Problem to solve:
Copy nothing but the lines from the opening of the entries through the line that contains "3. **Create Required Directories**", exactly as written. Drop the pictures.

Records from a data collection:
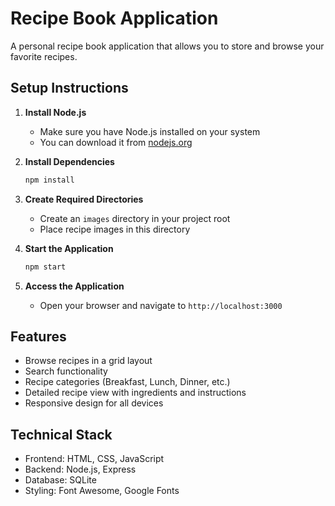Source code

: # Recipe Book Application

A personal recipe book application that allows you to store and browse your favorite recipes.

## Setup Instructions

1. **Install Node.js**
   - Make sure you have Node.js installed on your system
   - You can download it from [nodejs.org](https://nodejs.org/)

2. **Install Dependencies**
   ```bash
   npm install
   ```

3. **Create Required Directories**
   - Create an `images` directory in your project root
   - Place recipe images in this directory

4. **Start the Application**
   ```bash
   npm start
   ```

5. **Access the Application**
   - Open your browser and navigate to `http://localhost:3000`

## Features
- Browse recipes in a grid layout
- Search functionality
- Recipe categories (Breakfast, Lunch, Dinner, etc.)
- Detailed recipe view with ingredients and instructions
- Responsive design for all devices

## Technical Stack
- Frontend: HTML, CSS, JavaScript
- Backend: Node.js, Express
- Database: SQLite
- Styling: Font Awesome, Google Fonts

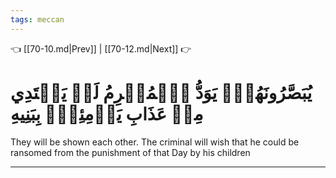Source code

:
 ```yaml
---
tags: meccan
---
```


👈 [[70-10.md|Prev]] | [[70-12.md|Next]] 👉

# يُبَصَّرُونَهُمۡۚ يَوَدُّ ٱلۡمُجۡرِمُ لَوۡ يَفۡتَدِي مِنۡ عَذَابِ يَوۡمِئِذِۭ بِبَنِيهِ

They will be shown each other. The criminal will wish that he could be ransomed from the punishment of that Day by his children

---

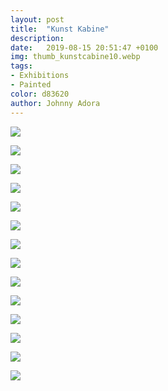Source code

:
 ```yaml
---
layout: post
title:  "Kunst Kabine"
description: 
date:   2019-08-15 20:51:47 +0100
img: thumb_kunstcabine10.webp
tags: 
- Exhibitions
- Painted
color: d83620
author: Johnny Adora
---
```


![]({{site.baseurl}}/images/kunstcabine1.jpg)

![]({{site.baseurl}}/images/kunstcabine2.jpg)

![]({{site.baseurl}}/images/kunstcabine3.jpg)

![]({{site.baseurl}}/images/kunstcabine4.jpg)

![]({{site.baseurl}}/images/kunstcabine5.jpg)

![]({{site.baseurl}}/images/kunstcabine6.jpg)

![]({{site.baseurl}}/images/kunstcabine6-1.jpg)

![]({{site.baseurl}}/images/kunstcabine6-2.jpg)

![]({{site.baseurl}}/images/kunstcabine6-3.jpg)

![]({{site.baseurl}}/images/kunstcabine7.jpg)

![]({{site.baseurl}}/images/kunstcabine8.jpg)

![]({{site.baseurl}}/images/kunstcabine9.jpg)

![]({{site.baseurl}}/images/kunstcabine10.jpg)

![]({{site.baseurl}}/images/kunstcabine0.jpg)


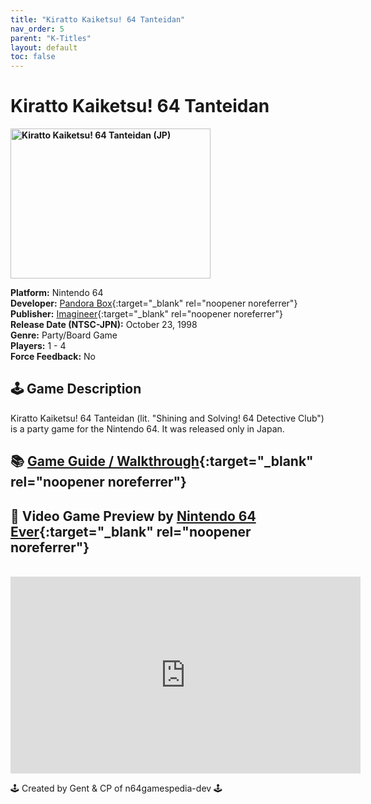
 ```yaml
---
title: "Kiratto Kaiketsu! 64 Tanteidan"
nav_order: 5
parent: "K-Titles"
layout: default
toc: false
---
```


# Kiratto Kaiketsu! 64 Tanteidan

<b>
<img src="https://images.launchbox-app.com/933ce7c2-492c-4025-8963-81bf8ace806a.png" alt="Kiratto Kaiketsu! 64 Tanteidan (JP)" width="320" height="240" />
</b>

**Platform:** Nintendo 64  
**Developer:** [Pandora Box](https://www.mobygames.com/company/pandora-box){:target="_blank" rel="noopener noreferrer"}  
**Publisher:** [Imagineer](https://en.wikipedia.org/wiki/Imagineer_(Japanese_company)){:target="_blank" rel="noopener noreferrer"}  
**Release Date (NTSC-JPN):** October 23, 1998  
**Genre:** Party/Board Game  
**Players:** 1 - 4  
**Force Feedback:** No  

## 🕹️ Game Description
Kiratto Kaiketsu! 64 Tanteidan (lit. "Shining and Solving! 64 Detective Club") is a party game for the Nintendo 64. It was released only in Japan.

## 📚 [Game Guide / Walkthrough](https://gamefaqs.gamespot.com/n64/576248-kiratto-kaiketsu-64-tanteidan/faqs/78651){:target="_blank" rel="noopener noreferrer"}

## 🎥 Video Game Preview by [Nintendo 64 Ever](https://www.youtube.com/channel/UCJGb8I27ZXFM1Ox6qxc9Dlg){:target="_blank" rel="noopener noreferrer"}
<br />  
<iframe width="560" height="315" src="https://www.youtube.com/embed/-WnSXlQXNpQ" title="YouTube video player" frameborder="0" allowfullscreen></iframe>

🕹️ Created by Gent & CP of n64gamespedia-dev 🕹️  
<!-- Vault Format: n64gamespedia-dev -->  
<!-- Protocol Source: _vault-specs/format-protocol.md -->
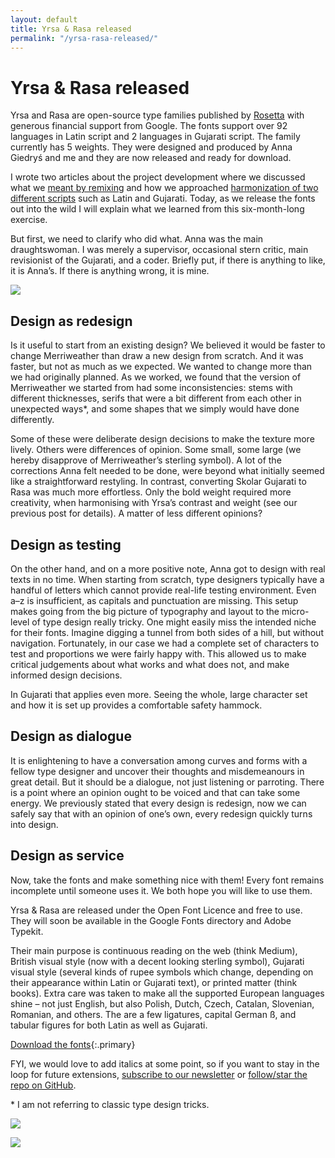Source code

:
 ```yaml
---
layout: default
title: Yrsa & Rasa released
permalink: "/yrsa-rasa-released/"
---
```


# Yrsa & Rasa released

Yrsa and Rasa are open-source type families published by [Rosetta](http://rosettatype.com) with generous financial support from Google. The fonts support over 92 languages in Latin script and 2 languages in Gujarati script. The family currently has 5 weights. They were designed and produced by Anna Giedryś and me and they are now released and ready for download.

I wrote two articles about the project development where we discussed what we [meant by remixing](introducing-yrsa/) and how we approached [harmonization of two different scripts](harmonizing-rasa-gujarati-and-yrsa-latin/) such as Latin and Gujarati. Today, as we release the fonts out into the wild I will explain what we learned from this six-month-long exercise.

But first, we need to clarify who did what. Anna was the main draughtswoman. I was merely a supervisor, occasional stern critic, main revisionist of the Gujarati, and a coder. Briefly put, if there is anything to like, it is Anna’s. If there is anything wrong, it is mine.

![](../assets/Yrsa-corrections_big.jpg)


## Design as redesign

Is it useful to start from an existing design? We believed it would be faster to change Merriweather than draw a new design from scratch. And it was faster, but not as much as we expected. We wanted to change more than we had originally planned. As we worked, we found that the version of Merriweather we started from had some inconsistencies: stems with different thicknesses, serifs that were a bit different from each other in unexpected ways*, and some shapes that we simply would have done differently.

Some of these were deliberate design decisions to make the texture more lively. Others were differences of opinion. Some small, some large (we hereby disapprove of Merriweather’s sterling symbol). A lot of the corrections Anna felt needed to be done, were beyond what initially seemed like a straightforward restyling. In contrast, converting Skolar Gujarati to Rasa was much more effortless. Only the bold weight required more creativity, when harmonising with Yrsa’s contrast and weight (see our previous post for details). A matter of less different opinions?


## Design as testing

On the other hand, and on a more positive note, Anna got to design with real texts in no time. When starting from scratch, type designers typically have a handful of letters which cannot provide real-life testing environment. Even a–z is insufficient, as capitals and punctuation are missing. This setup makes going from the big picture of typography and layout to the micro-level of type design really tricky. One might easily miss the intended niche for their fonts. Imagine digging a tunnel from both sides of a hill, but without navigation. Fortunately, in our case we had a complete set of characters to test and proportions we were fairly happy with. This allowed us to make critical judgements about what works and what does not, and make informed design decisions.

In Gujarati that applies even more. Seeing the whole, large character set and how it is set up provides a comfortable safety hammock.


## Design as dialogue

It is enlightening to have a conversation among curves and forms with a fellow type designer and uncover their thoughts and misdemeanours in great detail. But it should be a dialogue, not just listening or parroting. There is a point where an opinion ought to be voiced and that can take some energy. We previously stated that every design is redesign, now we can safely say that with an opinion of one’s own, every redesign quickly turns into design.


## Design as service

Now, take the fonts and make something nice with them! Every font remains incomplete until someone uses it. We both hope you will like to use them.

Yrsa & Rasa are released under the Open Font Licence and free to use. They will soon be available in the Google Fonts directory and Adobe Typekit.

Their main purpose is continuous reading on the web (think Medium), British visual style (now with a decent looking sterling symbol), Gujarati visual style (several kinds of rupee symbols which change, depending on their appearance within Latin or Gujarati text), or printed matter (think books). Extra care was taken to make all the supported European languages shine – not just English, but also Polish, Dutch, Czech, Catalan, Slovenian, Romanian, and others. The are a few ligatures, capital German ß, and tabular figures for both Latin as well as Gujarati.

[Download the fonts](https://github.com/rosettatype/yrsa-rasa/releases/){:.primary}

FYI, we would love to add italics at some point, so if you want to stay in the loop for future extensions, [subscribe to our newsletter](http://rosettatype.com/contact) or [follow/star the repo on GitHub](http://github.com/rosettatype/yrsa-rasa).

\* I am not referring to classic type design tricks.

![](../assets/Yrsa-Rasa-previews_1_big.svg)

![](../assets/Yrsa-Rasa-previews_2_big.svg)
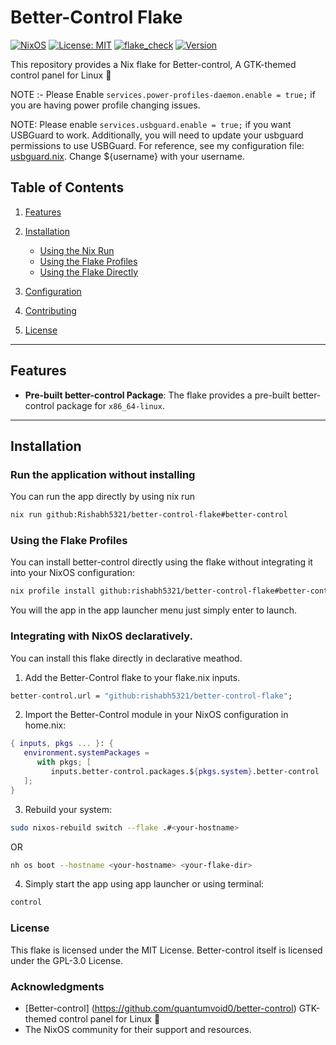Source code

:# Better-Control Flake

[![NixOS](https://img.shields.io/badge/NixOS-supported-blue.svg)](https://nixos.org)
[![License: MIT](https://img.shields.io/badge/License-MIT-green.svg)](LICENSE)
[![flake_check](https://github.com/Rishabh5321/better-control-flake/actions/workflows/flake_check.yml/badge.svg)](https://github.com/Rishabh5321/better-control-flake/actions/workflows/flake_check.yml)
[![Version](https://img.shields.io/badge/endpoint?url=https://raw.githubusercontent.com/rishabh5321/better-control-flake/main/version.json)](https://github.com/rishabh5321/better-control-flake/blob/main/package.nix)

This repository provides a Nix flake for Better-control, A GTK-themed control panel for Linux 🐧

NOTE :- Please Enable `services.power-profiles-daemon.enable = true;` if you are having power profile changing issues.

NOTE: Please enable `services.usbguard.enable = true;` if you want USBGuard to work. Additionally, you will need to update your usbguard permissions to use USBGuard. For reference, see my configuration file: [usbguard.nix](.github/assets/usbguard.nix). Change ${username} with your username.

## Table of Contents
1. [Features](#features)
2. [Installation](#installation)
   - [Using the Nix Run](#run-the-application-without-installing)
   - [Using the Flake Profiles](#using-the-flake-profiles)
   - [Using the Flake Directly](#integrating-with-nixos-declaratively)

3. [Configuration](#configuration)
4. [Contributing](#contributing)
5. [License](#license)

---

## Features
- **Pre-built better-control Package**: The flake provides a pre-built better-control package for `x86_64-linux`.

---

## Installation

### Run the application without installing 

You can run the app directly by using nix run
```bash
nix run github:Rishabh5321/better-control-flake#better-control
```

### Using the Flake Profiles

You can install better-control directly using the flake without integrating it into your NixOS configuration:
```bash
nix profile install github:rishabh5321/better-control-flake#better-control
```
You will the app in the app launcher menu just simply enter to launch.

### Integrating with NixOS declaratively.

You can install this flake directly in declarative meathod.

1. Add the Better-Control flake to your flake.nix inputs.
```nix
better-control.url = "github:rishabh5321/better-control-flake";
```
2. Import the Better-Control module in your NixOS configuration in home.nix:
```nix
{ inputs, pkgs ... }: {
   environment.systemPackages =
      with pkgs; [
         inputs.better-control.packages.${pkgs.system}.better-control
   ];
}
```
3. Rebuild your system:
```bash
sudo nixos-rebuild switch --flake .#<your-hostname>
```
OR
```bash
nh os boot --hostname <your-hostname> <your-flake-dir>
```
4. Simply start the app using app launcher or using terminal:
```bash
control
```

### License
This flake is licensed under the MIT License. Better-control itself is licensed under the GPL-3.0 License.

### Acknowledgments
- [Better-control] (https://github.com/quantumvoid0/better-control) GTK-themed control panel for Linux 🐧
- The NixOS community for their support and resources.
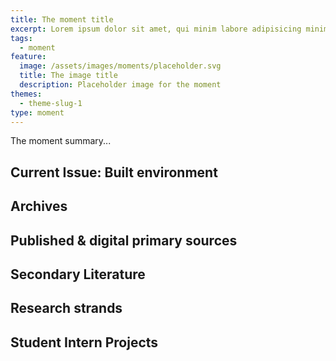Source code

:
```yaml
---
title: The moment title
excerpt: Lorem ipsum dolor sit amet, qui minim labore adipisicing minim sint cillum sint consectetur cupidatat.
tags:
  - moment
feature:
  image: /assets/images/moments/placeholder.svg
  title: The image title
  description: Placeholder image for the moment
themes:
  - theme-slug-1
type: moment
---
```


The moment summary...

## Current Issue: Built environment

## Archives

## Published & digital primary sources

## Secondary Literature

## Research strands

## Student Intern Projects
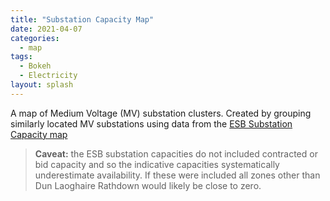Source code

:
 ```yaml
---
title: "Substation Capacity Map"
date: 2021-04-07
categories:
  - map
tags:
  - Bokeh
  - Electricity
layout: splash
---
```

A map of Medium Voltage (MV) substation clusters.  Created by grouping similarly located MV substations using data from the [ESB Substation Capacity
map](https://www.esbnetworks.ie/network-capacity-map)

> **Caveat:** the ESB substation capacities do not included contracted or bid capacity and so the indicative capacities
systematically underestimate availability. If these were included all zones other than Dun Laoghaire Rathdown would
likely be close to zero.

<object width="100%" height="100%" frameborder="0" type="text/html"
        data="/assets/html/substations_clustered_to_10_points.html"></object>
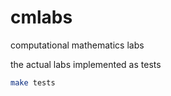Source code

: # cmlabs

computational mathematics labs

the actual labs implemented as tests

```sh
make tests
```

Response to this exercise:
Source code

: # Recipe Book Application

A personal recipe book application that allows you to store and browse your favorite recipes.

## Setup Instructions

1. **Install Node.js**
   - Make sure you have Node.js installed on your system
   - You can download it from [nodejs.org](https://nodejs.org/)

2. **Install Dependencies**
   ```bash
   npm install
   ```

3. **Create Required Directories**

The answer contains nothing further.